> _Exercise_
A verbatim reproduction of the lines below, from the line containing "- [] Change" through the line containing "- [x] Display", both ends included, is the whole required output.
══ Dataset records
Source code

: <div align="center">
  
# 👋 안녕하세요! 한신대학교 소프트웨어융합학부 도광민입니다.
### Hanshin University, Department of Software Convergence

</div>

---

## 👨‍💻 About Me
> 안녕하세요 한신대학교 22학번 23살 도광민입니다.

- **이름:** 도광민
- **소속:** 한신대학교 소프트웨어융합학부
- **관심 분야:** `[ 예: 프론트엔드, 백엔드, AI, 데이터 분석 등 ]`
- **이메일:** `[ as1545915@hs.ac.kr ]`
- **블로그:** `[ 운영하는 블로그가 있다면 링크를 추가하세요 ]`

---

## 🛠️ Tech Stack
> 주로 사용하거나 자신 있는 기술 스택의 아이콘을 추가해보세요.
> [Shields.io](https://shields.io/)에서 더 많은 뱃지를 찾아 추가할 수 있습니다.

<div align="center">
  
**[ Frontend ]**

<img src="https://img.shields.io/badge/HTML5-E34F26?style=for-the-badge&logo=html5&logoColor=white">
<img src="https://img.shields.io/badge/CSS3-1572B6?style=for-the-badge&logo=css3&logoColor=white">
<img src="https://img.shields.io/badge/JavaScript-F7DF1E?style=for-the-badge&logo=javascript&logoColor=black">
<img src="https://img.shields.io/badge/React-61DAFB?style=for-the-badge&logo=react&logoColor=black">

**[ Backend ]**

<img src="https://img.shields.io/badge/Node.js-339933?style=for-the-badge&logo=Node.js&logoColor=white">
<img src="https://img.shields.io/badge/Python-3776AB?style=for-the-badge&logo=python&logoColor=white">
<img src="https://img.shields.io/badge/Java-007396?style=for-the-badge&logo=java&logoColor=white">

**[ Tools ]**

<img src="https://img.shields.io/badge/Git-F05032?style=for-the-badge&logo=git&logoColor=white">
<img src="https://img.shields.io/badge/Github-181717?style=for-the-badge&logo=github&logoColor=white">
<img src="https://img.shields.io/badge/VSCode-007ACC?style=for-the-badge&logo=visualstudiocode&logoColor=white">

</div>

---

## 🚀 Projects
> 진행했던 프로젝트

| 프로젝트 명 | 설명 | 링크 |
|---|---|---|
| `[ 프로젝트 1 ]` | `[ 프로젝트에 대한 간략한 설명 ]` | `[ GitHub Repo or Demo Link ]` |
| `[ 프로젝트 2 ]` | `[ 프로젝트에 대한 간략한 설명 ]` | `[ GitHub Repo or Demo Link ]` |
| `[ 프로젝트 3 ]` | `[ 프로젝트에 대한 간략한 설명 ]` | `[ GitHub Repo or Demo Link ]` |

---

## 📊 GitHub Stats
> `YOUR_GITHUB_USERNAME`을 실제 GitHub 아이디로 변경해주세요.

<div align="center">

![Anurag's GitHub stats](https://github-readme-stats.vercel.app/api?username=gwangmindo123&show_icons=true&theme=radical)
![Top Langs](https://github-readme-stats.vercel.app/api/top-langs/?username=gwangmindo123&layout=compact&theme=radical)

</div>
════
══ Dataset records
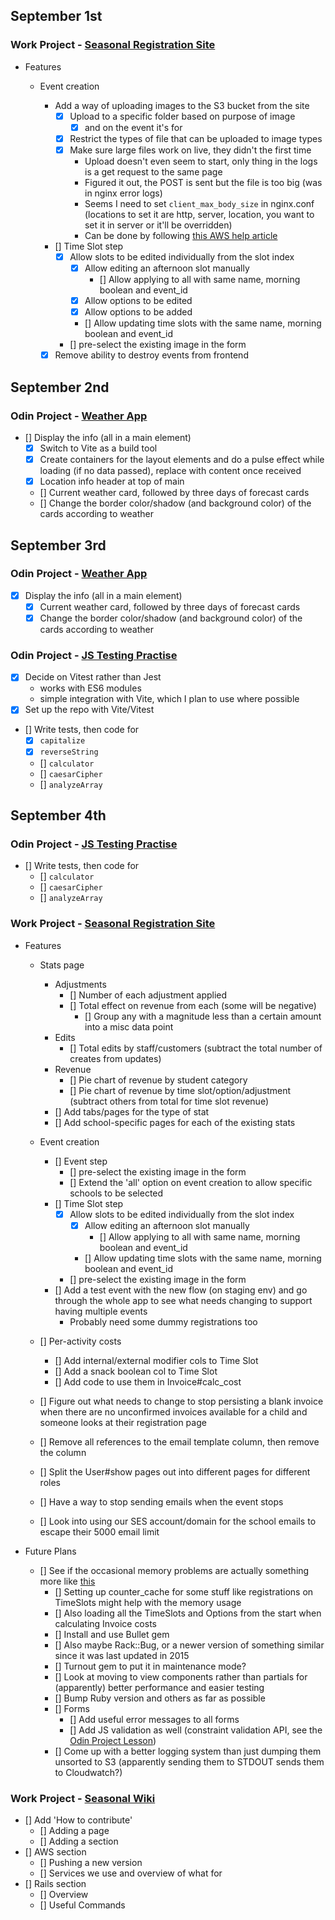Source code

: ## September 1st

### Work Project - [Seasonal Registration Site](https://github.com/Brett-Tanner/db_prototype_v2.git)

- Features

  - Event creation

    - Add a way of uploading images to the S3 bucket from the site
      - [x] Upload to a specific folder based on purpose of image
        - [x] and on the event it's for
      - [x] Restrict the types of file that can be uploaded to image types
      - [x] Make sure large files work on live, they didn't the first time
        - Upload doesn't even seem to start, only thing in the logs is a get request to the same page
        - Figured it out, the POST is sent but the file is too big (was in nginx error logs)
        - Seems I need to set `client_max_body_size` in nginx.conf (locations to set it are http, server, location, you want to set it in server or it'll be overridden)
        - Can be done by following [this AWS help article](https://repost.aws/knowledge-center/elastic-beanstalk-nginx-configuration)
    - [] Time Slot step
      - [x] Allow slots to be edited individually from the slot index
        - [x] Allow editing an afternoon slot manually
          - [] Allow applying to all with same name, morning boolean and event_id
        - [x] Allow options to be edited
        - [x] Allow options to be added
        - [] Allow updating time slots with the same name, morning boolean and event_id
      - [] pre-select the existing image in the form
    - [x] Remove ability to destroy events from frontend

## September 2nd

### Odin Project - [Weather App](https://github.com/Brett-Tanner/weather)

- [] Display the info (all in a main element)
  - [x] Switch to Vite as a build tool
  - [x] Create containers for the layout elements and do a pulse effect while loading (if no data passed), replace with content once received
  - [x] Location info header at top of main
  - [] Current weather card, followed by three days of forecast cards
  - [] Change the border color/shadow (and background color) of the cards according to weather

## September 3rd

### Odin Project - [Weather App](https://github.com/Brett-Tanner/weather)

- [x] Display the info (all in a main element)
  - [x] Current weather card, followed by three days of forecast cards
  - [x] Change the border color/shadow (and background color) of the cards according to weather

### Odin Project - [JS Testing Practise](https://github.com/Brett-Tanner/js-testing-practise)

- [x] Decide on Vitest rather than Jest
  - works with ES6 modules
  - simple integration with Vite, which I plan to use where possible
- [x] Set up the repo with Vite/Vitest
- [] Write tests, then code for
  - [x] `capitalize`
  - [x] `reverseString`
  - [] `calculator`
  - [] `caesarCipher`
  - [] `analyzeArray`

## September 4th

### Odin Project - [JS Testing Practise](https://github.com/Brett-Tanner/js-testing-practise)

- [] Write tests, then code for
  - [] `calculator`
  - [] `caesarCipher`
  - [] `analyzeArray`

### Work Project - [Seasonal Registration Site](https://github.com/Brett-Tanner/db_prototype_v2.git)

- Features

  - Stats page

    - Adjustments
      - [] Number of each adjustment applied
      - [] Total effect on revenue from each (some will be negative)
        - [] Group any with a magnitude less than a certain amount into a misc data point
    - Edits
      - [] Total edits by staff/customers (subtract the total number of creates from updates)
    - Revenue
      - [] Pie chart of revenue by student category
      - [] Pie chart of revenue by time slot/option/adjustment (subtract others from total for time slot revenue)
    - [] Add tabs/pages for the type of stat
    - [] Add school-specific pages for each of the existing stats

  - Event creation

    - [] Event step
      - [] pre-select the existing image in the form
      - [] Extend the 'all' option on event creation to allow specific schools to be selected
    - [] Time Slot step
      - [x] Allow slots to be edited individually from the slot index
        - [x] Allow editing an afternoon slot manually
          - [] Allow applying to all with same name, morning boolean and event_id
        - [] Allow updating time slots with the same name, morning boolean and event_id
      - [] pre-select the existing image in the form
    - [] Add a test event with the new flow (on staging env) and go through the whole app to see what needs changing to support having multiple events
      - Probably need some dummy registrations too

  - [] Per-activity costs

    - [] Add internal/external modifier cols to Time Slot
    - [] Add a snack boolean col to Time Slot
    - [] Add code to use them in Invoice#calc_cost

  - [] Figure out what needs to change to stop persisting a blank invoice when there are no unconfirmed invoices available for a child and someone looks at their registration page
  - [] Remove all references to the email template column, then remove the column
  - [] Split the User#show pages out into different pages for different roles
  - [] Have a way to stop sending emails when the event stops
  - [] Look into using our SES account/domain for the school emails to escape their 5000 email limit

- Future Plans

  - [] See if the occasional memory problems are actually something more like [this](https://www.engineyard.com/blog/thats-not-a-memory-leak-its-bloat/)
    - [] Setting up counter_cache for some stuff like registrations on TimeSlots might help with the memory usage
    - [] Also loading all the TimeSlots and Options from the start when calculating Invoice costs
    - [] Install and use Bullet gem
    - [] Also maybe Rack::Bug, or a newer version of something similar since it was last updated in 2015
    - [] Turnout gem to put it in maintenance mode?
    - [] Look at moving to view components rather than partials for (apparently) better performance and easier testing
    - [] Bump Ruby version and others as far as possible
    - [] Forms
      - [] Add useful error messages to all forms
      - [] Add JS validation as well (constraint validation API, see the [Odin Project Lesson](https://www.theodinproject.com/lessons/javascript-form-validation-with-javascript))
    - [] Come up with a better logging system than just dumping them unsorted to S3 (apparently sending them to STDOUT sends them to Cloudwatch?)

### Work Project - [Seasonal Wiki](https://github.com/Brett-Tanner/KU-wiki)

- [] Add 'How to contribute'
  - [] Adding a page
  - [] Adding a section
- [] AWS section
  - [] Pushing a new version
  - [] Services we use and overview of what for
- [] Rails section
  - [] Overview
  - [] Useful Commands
════
══ Dataset records
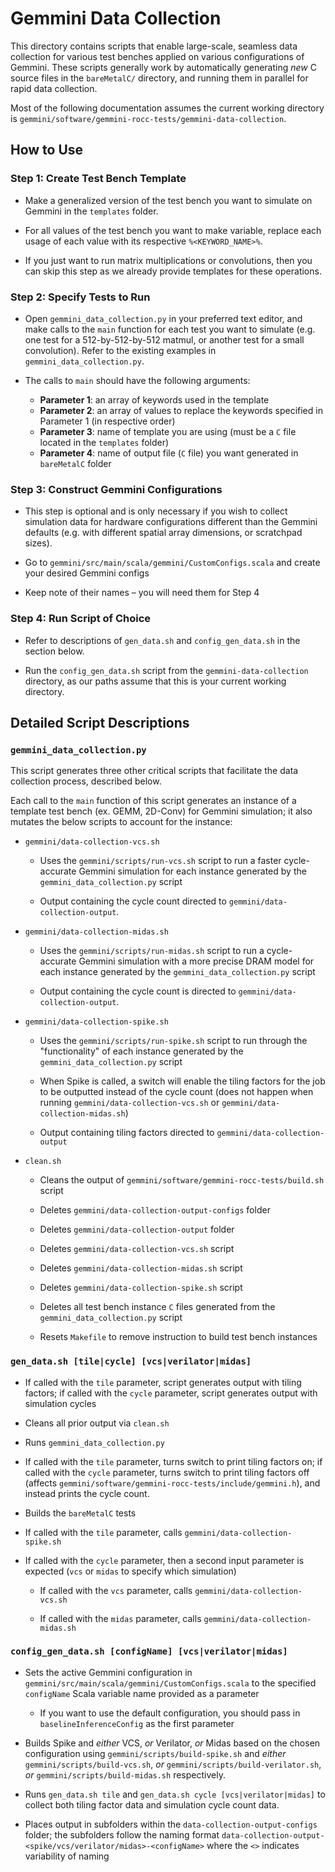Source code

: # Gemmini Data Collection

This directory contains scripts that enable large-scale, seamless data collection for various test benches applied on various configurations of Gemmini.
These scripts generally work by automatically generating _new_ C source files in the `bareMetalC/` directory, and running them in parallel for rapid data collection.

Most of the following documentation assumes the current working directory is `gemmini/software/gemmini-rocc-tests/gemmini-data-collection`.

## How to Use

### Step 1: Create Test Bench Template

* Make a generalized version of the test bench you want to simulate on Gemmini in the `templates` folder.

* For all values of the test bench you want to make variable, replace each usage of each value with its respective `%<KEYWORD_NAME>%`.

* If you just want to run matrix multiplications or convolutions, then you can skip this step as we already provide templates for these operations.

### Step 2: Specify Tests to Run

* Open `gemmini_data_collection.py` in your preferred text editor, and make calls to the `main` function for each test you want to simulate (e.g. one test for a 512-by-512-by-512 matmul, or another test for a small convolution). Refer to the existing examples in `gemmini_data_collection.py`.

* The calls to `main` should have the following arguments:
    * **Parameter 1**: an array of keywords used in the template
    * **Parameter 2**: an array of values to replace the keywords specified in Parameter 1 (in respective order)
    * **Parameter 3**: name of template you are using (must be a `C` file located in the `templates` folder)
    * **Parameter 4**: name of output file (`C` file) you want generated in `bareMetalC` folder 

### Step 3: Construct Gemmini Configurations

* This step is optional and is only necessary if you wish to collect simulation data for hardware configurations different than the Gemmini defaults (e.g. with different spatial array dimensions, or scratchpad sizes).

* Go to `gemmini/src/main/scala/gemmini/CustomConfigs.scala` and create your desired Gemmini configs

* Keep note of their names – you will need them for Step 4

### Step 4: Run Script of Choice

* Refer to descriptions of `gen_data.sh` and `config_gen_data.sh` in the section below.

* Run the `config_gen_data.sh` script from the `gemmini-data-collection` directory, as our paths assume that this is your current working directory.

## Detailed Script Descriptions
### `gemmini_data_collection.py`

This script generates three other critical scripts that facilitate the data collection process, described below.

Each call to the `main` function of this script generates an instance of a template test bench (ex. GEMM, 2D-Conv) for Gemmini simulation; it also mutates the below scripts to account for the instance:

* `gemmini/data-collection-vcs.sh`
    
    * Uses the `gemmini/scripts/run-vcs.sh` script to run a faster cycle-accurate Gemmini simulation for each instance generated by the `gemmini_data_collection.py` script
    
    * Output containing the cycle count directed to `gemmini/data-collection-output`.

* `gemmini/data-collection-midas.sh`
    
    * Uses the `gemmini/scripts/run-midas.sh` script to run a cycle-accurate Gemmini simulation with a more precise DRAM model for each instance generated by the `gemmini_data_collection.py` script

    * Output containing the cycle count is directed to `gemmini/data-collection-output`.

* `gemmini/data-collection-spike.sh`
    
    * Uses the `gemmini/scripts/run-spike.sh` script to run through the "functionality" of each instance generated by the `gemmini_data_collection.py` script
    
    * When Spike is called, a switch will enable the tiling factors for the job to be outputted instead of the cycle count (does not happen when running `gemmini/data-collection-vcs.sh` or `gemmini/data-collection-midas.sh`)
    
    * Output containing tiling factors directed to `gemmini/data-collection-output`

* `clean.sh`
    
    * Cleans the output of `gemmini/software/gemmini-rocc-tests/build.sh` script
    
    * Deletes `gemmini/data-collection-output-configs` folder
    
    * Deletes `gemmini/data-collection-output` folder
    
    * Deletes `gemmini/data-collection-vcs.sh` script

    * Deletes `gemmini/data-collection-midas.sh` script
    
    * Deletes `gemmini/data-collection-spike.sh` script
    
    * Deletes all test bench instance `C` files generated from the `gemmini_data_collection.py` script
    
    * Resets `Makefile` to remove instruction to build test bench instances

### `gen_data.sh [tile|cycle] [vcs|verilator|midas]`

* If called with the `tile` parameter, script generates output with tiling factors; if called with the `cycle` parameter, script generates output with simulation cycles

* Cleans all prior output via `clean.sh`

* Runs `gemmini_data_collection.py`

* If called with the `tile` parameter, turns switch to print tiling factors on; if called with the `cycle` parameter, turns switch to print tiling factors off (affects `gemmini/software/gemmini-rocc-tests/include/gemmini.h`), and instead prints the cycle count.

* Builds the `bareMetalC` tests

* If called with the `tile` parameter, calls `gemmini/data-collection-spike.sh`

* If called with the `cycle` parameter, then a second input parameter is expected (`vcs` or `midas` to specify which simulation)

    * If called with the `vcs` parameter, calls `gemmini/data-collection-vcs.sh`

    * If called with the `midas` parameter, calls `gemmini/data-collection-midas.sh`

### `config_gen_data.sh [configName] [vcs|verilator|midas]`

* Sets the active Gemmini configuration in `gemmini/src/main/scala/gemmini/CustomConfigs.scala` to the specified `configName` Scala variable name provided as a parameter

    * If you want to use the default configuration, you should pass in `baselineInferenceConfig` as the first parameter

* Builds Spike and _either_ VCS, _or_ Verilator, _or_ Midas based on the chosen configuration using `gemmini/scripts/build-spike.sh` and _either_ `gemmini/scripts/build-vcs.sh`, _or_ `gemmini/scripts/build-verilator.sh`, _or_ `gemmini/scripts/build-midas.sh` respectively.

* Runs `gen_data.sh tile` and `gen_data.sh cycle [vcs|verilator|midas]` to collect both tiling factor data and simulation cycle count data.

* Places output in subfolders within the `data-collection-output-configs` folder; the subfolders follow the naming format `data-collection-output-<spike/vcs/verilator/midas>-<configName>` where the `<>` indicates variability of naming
════
> _Written solution_
  - [] Change the border color/shadow (and background color) of the cards according to weather

## September 3rd

### Odin Project - [Weather App](https://github.com/Brett-Tanner/weather)

- [x] Display the info (all in a main element)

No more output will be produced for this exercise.